§ **Instructions for the task**:
Below is the data. Give it again, complete and exact.

Entries provided section start

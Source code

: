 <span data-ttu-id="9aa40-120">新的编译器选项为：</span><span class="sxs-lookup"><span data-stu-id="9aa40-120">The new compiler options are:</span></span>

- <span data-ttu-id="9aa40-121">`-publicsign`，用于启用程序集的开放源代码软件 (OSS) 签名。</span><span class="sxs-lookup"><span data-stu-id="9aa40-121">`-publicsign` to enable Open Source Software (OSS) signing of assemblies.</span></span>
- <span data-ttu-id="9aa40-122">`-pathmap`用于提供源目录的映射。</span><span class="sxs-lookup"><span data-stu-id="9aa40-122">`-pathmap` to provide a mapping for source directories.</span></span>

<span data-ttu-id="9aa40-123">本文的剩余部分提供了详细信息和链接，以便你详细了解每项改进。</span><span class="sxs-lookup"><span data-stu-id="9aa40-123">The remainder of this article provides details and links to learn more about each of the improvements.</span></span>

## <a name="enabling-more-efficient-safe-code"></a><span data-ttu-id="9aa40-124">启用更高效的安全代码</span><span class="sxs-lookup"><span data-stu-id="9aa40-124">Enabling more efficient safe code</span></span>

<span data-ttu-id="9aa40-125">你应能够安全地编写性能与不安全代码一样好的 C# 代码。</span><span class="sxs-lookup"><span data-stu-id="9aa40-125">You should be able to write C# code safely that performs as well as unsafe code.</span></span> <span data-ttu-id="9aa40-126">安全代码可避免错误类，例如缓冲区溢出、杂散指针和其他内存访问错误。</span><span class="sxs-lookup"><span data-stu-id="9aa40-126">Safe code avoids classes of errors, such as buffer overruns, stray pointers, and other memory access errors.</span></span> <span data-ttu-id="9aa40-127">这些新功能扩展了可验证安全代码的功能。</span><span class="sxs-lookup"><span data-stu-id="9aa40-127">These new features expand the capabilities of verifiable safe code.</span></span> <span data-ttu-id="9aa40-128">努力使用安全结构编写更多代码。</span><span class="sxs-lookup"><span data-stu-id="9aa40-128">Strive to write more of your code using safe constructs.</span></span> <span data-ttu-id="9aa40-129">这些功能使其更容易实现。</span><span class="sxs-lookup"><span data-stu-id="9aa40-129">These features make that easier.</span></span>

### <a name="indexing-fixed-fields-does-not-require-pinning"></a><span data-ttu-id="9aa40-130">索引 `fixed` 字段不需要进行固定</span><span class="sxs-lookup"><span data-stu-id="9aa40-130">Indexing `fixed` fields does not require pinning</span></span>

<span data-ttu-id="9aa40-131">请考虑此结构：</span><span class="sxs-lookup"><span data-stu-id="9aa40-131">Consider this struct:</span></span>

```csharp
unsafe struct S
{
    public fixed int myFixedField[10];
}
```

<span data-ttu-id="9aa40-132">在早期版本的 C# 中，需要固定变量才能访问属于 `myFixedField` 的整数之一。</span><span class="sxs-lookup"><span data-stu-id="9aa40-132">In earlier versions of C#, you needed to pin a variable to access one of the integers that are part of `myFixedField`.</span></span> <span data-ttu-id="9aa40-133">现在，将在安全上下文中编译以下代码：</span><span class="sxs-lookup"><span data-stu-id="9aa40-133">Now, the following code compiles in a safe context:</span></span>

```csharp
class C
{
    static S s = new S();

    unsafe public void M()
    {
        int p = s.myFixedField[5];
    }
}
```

Entries provided section end

§ **Exercise response**:
Source code

: <span data-ttu-id="9aa40-120">新的编译器选项为：</span><span class="sxs-lookup"><span data-stu-id="9aa40-120">The new compiler options are:</span></span>

- <span data-ttu-id="9aa40-121">`-publicsign`，用于启用程序集的开放源代码软件 (OSS) 签名。</span><span class="sxs-lookup"><span data-stu-id="9aa40-121">`-publicsign` to enable Open Source Software (OSS) signing of assemblies.</span></span>
- <span data-ttu-id="9aa40-122">`-pathmap`用于提供源目录的映射。</span><span class="sxs-lookup"><span data-stu-id="9aa40-122">`-pathmap` to provide a mapping for source directories.</span></span>

<span data-ttu-id="9aa40-123">本文的剩余部分提供了详细信息和链接，以便你详细了解每项改进。</span><span class="sxs-lookup"><span data-stu-id="9aa40-123">The remainder of this article provides details and links to learn more about each of the improvements.</span></span>

## <a name="enabling-more-efficient-safe-code"></a><span data-ttu-id="9aa40-124">启用更高效的安全代码</span><span class="sxs-lookup"><span data-stu-id="9aa40-124">Enabling more efficient safe code</span></span>

<span data-ttu-id="9aa40-125">你应能够安全地编写性能与不安全代码一样好的 C# 代码。</span><span class="sxs-lookup"><span data-stu-id="9aa40-125">You should be able to write C# code safely that performs as well as unsafe code.</span></span> <span data-ttu-id="9aa40-126">安全代码可避免错误类，例如缓冲区溢出、杂散指针和其他内存访问错误。</span><span class="sxs-lookup"><span data-stu-id="9aa40-126">Safe code avoids classes of errors, such as buffer overruns, stray pointers, and other memory access errors.</span></span> <span data-ttu-id="9aa40-127">这些新功能扩展了可验证安全代码的功能。</span><span class="sxs-lookup"><span data-stu-id="9aa40-127">These new features expand the capabilities of verifiable safe code.</span></span> <span data-ttu-id="9aa40-128">努力使用安全结构编写更多代码。</span><span class="sxs-lookup"><span data-stu-id="9aa40-128">Strive to write more of your code using safe constructs.</span></span> <span data-ttu-id="9aa40-129">这些功能使其更容易实现。</span><span class="sxs-lookup"><span data-stu-id="9aa40-129">These features make that easier.</span></span>

### <a name="indexing-fixed-fields-does-not-require-pinning"></a><span data-ttu-id="9aa40-130">索引 `fixed` 字段不需要进行固定</span><span class="sxs-lookup"><span data-stu-id="9aa40-130">Indexing `fixed` fields does not require pinning</span></span>

<span data-ttu-id="9aa40-131">请考虑此结构：</span><span class="sxs-lookup"><span data-stu-id="9aa40-131">Consider this struct:</span></span>

```csharp
unsafe struct S
{
    public fixed int myFixedField[10];
}
```

<span data-ttu-id="9aa40-132">在早期版本的 C# 中，需要固定变量才能访问属于 `myFixedField` 的整数之一。</span><span class="sxs-lookup"><span data-stu-id="9aa40-132">In earlier versions of C#, you needed to pin a variable to access one of the integers that are part of `myFixedField`.</span></span> <span data-ttu-id="9aa40-133">现在，将在安全上下文中编译以下代码：</span><span class="sxs-lookup"><span data-stu-id="9aa40-133">Now, the following code compiles in a safe context:</span></span>

```csharp
class C
{
    static S s = new S();

    unsafe public void M()
    {
        int p = s.myFixedField[5];
    }
}
```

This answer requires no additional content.